◆ Action item
The pictures do not belong in the copy. Restate all of the records word for word.

Rendered images with source text:
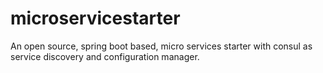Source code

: # microservicestarter
An open source, spring boot based, micro services starter with consul as service discovery and configuration manager.
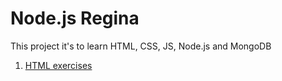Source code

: 
 # Node.js Regina

 This project it's to learn HTML, CSS, JS, Node.js and MongoDB
 1. [HTML  exercises](html)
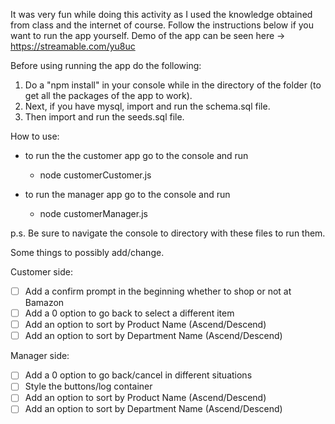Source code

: It was very fun while doing this activity as I used the knowledge obtained from class and the internet of course. Follow the instructions below if you want to run the app yourself. Demo of the app can be seen here -> https://streamable.com/yu8uc 

Before using running the app do the following:
1. Do a "npm install" in your console while in the directory of the folder (to get all the packages of the app to work).
2. Next, if you have mysql, import and run the schema.sql file.
3. Then import and run the seeds.sql file.

How to use:
* to run the the customer app go to the console and run
    * node customerCustomer.js

* to run the manager app go to the console and run
    * node customerManager.js

p.s. Be sure to navigate the console to directory with these files to run them.

Some things to possibly add/change.

Customer side:
- [ ] Add a confirm prompt in the beginning whether to shop or not at Bamazon
- [ ] Add a 0 option to go back to select a different item
- [ ] Add an option to sort by Product Name (Ascend/Descend)
- [ ] Add an option to sort by Department Name (Ascend/Descend)      

Manager side:
- [ ] Add a 0 option to go back/cancel in different situations
- [ ] Style the buttons/log container
- [ ] Add an option to sort by Product Name (Ascend/Descend)
- [ ] Add an option to sort by Department Name  (Ascend/Descend)
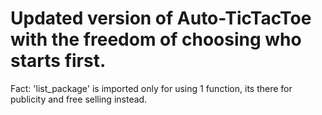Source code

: # Updated version of Auto-TicTacToe with the freedom of choosing who starts first.
Fact: 'list_package' is imported only for using 1 function, its there for publicity and free selling instead.
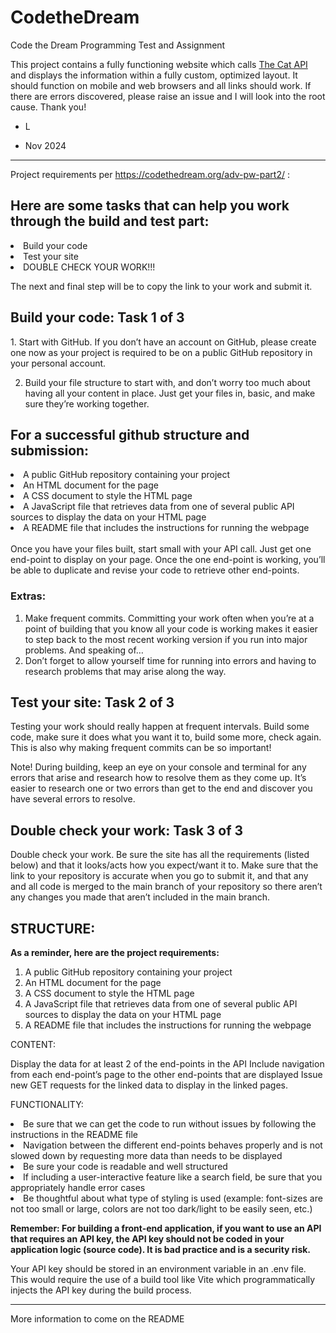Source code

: # CodetheDream
Code the Dream Programming Test and Assignment

This project contains a fully functioning website which calls <a href ="https://thecatapi.com/"> The Cat API </a> and displays the information within a fully custom, optimized layout. 
It should function on mobile and web browsers and all links should work. If there are errors discovered, please raise an issue and I will look into the root cause. 
Thank you! 

- L

- Nov 2024

___________________________

Project requirements per https://codethedream.org/adv-pw-part2/ : 

<h2> Here are some tasks that can help you work through the build and test part:</h2>
<p>
<li>Build your code
<li>Test your site
<li>DOUBLE CHECK YOUR WORK!!!
</li>
    <p>
The next and final step will be to copy the link to your work and submit it.</p>
<p>
<h2>Build your code: Task 1 of 3</h2>
1. Start with GitHub. If you don’t have an account on GitHub, please create one now as your project is required to be on a public GitHub repository in your personal account.

2. Build your file structure to start with, and don’t worry too much about having all your content in place. Just get your files in, basic, and make sure they’re working together. 

<h2>For a successful github structure and submission:</h2>
<list>
<p>
    <li>A public GitHub repository containing your project

<li>An HTML document for the page

<li>A CSS document to style the HTML page

<li>A JavaScript file that retrieves data from one of several public API sources to display the data on your HTML page

<li>A README file that includes the instructions for running the webpage
</li>
</list>
<br>
Once you have your files built, start small with your API call. Just get one end-point to display on your page. Once the one end-point is working, you’ll be able to duplicate and revise your code to retrieve other end-points.
</p>
<h3>Extras:</h3>
<p>
    <ol>
    <li>Make frequent commits. Committing your work often when you’re at a point of building that you know all your code is working makes it easier to step back to the most recent working version if you run into major problems. And speaking of…
    <li>Don’t forget to allow yourself time for running into errors and having to research problems that may arise along the way.
    </li>
    </ol>
    </p>
    <p>       
    <h2>Test your site: Task 2 of 3 </h2>
    </p>
Testing your work should really happen at frequent intervals. Build some code, make sure it does what you want it to, build some more, check again. This is also why making frequent commits can be so important!
<p>
Note! During building, keep an eye on your console and terminal for any errors that arise and research how to resolve them as they come up. It’s easier to research one or two errors than get to the end and discover you have several errors to resolve.
</p>

<h2>Double check your work: Task 3 of 3</h2>


Double check your work. Be sure the site has all the requirements (listed below) and that it looks/acts how you expect/want it to.  Make sure that the link to your repository is accurate when you go to submit it, and that any and all code is merged to the main branch of your repository so there aren’t any changes you made that aren’t included in the main branch.



<h2>STRUCTURE:</h2>
<p>
   
<strong> As a reminder, here are the project requirements:</strong>
     <ol>
     <li>A public GitHub repository containing your project
    <li>An HTML document for the page
    <li>A CSS document to style the HTML page
    <li>A JavaScript file that retrieves data from one of several public API sources to display the data on your HTML page
    <li>A README file that includes the instructions for running the webpage
    </li>
    </ol>
    </p>
    
CONTENT:
<p>
Display the data for at least 2 of the end-points in the API
Include navigation from each end-point’s page to the other end-points that are displayed
Issue new GET requests for the linked data to display in the linked pages.
</p>
FUNCTIONALITY:
<p>
<li>Be sure that we can get the code to run without issues by following the instructions in the README file
<li>Navigation between the different end-points behaves properly and is not slowed down by requesting more data than needs to be displayed
<li>Be sure your code is readable and well structured
<li>If including a user-interactive feature like a search field, be sure that you appropriately handle error cases
<li>Be thoughtful about what type of styling is used (example: font-sizes are not too small or large, colors are not too dark/light to be easily seen, etc.)
</li>
    <p>
        <p>
<strong>Remember: For building a front-end application, if you want to use an API that requires an API key, the API key should not be coded in your application logic (source code). It is bad practice and is a security risk.</strong>
    <br>
  <p>  Your API key should be stored in an environment variable in an .env file. This would require the use of a build tool like Vite which programmatically injects the API key during the build process.
        </p>
    </p>

___________________________

More information to come on the README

◆ Answer to the problem
Source code

: # microservicestarter
An open source, spring boot based, micro services starter with consul as service discovery and configuration manager.
Source code

: 
 # Node.js Regina

 This project it's to learn HTML, CSS, JS, Node.js and MongoDB
 1. [HTML  exercises](html)
Source code

: It was very fun while doing this activity as I used the knowledge obtained from class and the internet of course. Follow the instructions below if you want to run the app yourself. Demo of the app can be seen here -> https://streamable.com/yu8uc 

Before using running the app do the following:
1. Do a "npm install" in your console while in the directory of the folder (to get all the packages of the app to work).
2. Next, if you have mysql, import and run the schema.sql file.
3. Then import and run the seeds.sql file.

How to use:
* to run the the customer app go to the console and run
    * node customerCustomer.js

* to run the manager app go to the console and run
    * node customerManager.js

p.s. Be sure to navigate the console to directory with these files to run them.

Some things to possibly add/change.

Customer side:
- [ ] Add a confirm prompt in the beginning whether to shop or not at Bamazon
- [ ] Add a 0 option to go back to select a different item
- [ ] Add an option to sort by Product Name (Ascend/Descend)
- [ ] Add an option to sort by Department Name (Ascend/Descend)      

Manager side:
- [ ] Add a 0 option to go back/cancel in different situations
- [ ] Style the buttons/log container
- [ ] Add an option to sort by Product Name (Ascend/Descend)
- [ ] Add an option to sort by Department Name  (Ascend/Descend)
Source code

: # Updated version of Auto-TicTacToe with the freedom of choosing who starts first.
Fact: 'list_package' is imported only for using 1 function, its there for publicity and free selling instead.
Source code

: # CodetheDream
Code the Dream Programming Test and Assignment

This project contains a fully functioning website which calls <a href ="https://thecatapi.com/"> The Cat API </a> and displays the information within a fully custom, optimized layout. 
It should function on mobile and web browsers and all links should work. If there are errors discovered, please raise an issue and I will look into the root cause. 
Thank you! 

- L

- Nov 2024

___________________________

Project requirements per https://codethedream.org/adv-pw-part2/ : 

<h2> Here are some tasks that can help you work through the build and test part:</h2>
<p>
<li>Build your code
<li>Test your site
<li>DOUBLE CHECK YOUR WORK!!!
</li>
    <p>
The next and final step will be to copy the link to your work and submit it.</p>
<p>
<h2>Build your code: Task 1 of 3</h2>
1. Start with GitHub. If you don’t have an account on GitHub, please create one now as your project is required to be on a public GitHub repository in your personal account.

2. Build your file structure to start with, and don’t worry too much about having all your content in place. Just get your files in, basic, and make sure they’re working together. 

<h2>For a successful github structure and submission:</h2>
<list>
<p>
    <li>A public GitHub repository containing your project

<li>An HTML document for the page

<li>A CSS document to style the HTML page

<li>A JavaScript file that retrieves data from one of several public API sources to display the data on your HTML page

<li>A README file that includes the instructions for running the webpage
</li>
</list>
<br>
Once you have your files built, start small with your API call. Just get one end-point to display on your page. Once the one end-point is working, you’ll be able to duplicate and revise your code to retrieve other end-points.
</p>
<h3>Extras:</h3>
<p>
    <ol>
    <li>Make frequent commits. Committing your work often when you’re at a point of building that you know all your code is working makes it easier to step back to the most recent working version if you run into major problems. And speaking of…
    <li>Don’t forget to allow yourself time for running into errors and having to research problems that may arise along the way.
    </li>
    </ol>
    </p>
    <p>       
    <h2>Test your site: Task 2 of 3 </h2>
    </p>
Testing your work should really happen at frequent intervals. Build some code, make sure it does what you want it to, build some more, check again. This is also why making frequent commits can be so important!
<p>
Note! During building, keep an eye on your console and terminal for any errors that arise and research how to resolve them as they come up. It’s easier to research one or two errors than get to the end and discover you have several errors to resolve.
</p>

<h2>Double check your work: Task 3 of 3</h2>


Double check your work. Be sure the site has all the requirements (listed below) and that it looks/acts how you expect/want it to.  Make sure that the link to your repository is accurate when you go to submit it, and that any and all code is merged to the main branch of your repository so there aren’t any changes you made that aren’t included in the main branch.



<h2>STRUCTURE:</h2>
<p>
   
<strong> As a reminder, here are the project requirements:</strong>
     <ol>
     <li>A public GitHub repository containing your project
    <li>An HTML document for the page
    <li>A CSS document to style the HTML page
    <li>A JavaScript file that retrieves data from one of several public API sources to display the data on your HTML page
    <li>A README file that includes the instructions for running the webpage
    </li>
    </ol>
    </p>
    
CONTENT:
<p>
Display the data for at least 2 of the end-points in the API
Include navigation from each end-point’s page to the other end-points that are displayed
Issue new GET requests for the linked data to display in the linked pages.
</p>
FUNCTIONALITY:
<p>
<li>Be sure that we can get the code to run without issues by following the instructions in the README file
<li>Navigation between the different end-points behaves properly and is not slowed down by requesting more data than needs to be displayed
<li>Be sure your code is readable and well structured
<li>If including a user-interactive feature like a search field, be sure that you appropriately handle error cases
<li>Be thoughtful about what type of styling is used (example: font-sizes are not too small or large, colors are not too dark/light to be easily seen, etc.)
</li>
    <p>
        <p>
<strong>Remember: For building a front-end application, if you want to use an API that requires an API key, the API key should not be coded in your application logic (source code). It is bad practice and is a security risk.</strong>
    <br>
  <p>  Your API key should be stored in an environment variable in an .env file. This would require the use of a build tool like Vite which programmatically injects the API key during the build process.
        </p>
    </p>

___________________________

More information to come on the README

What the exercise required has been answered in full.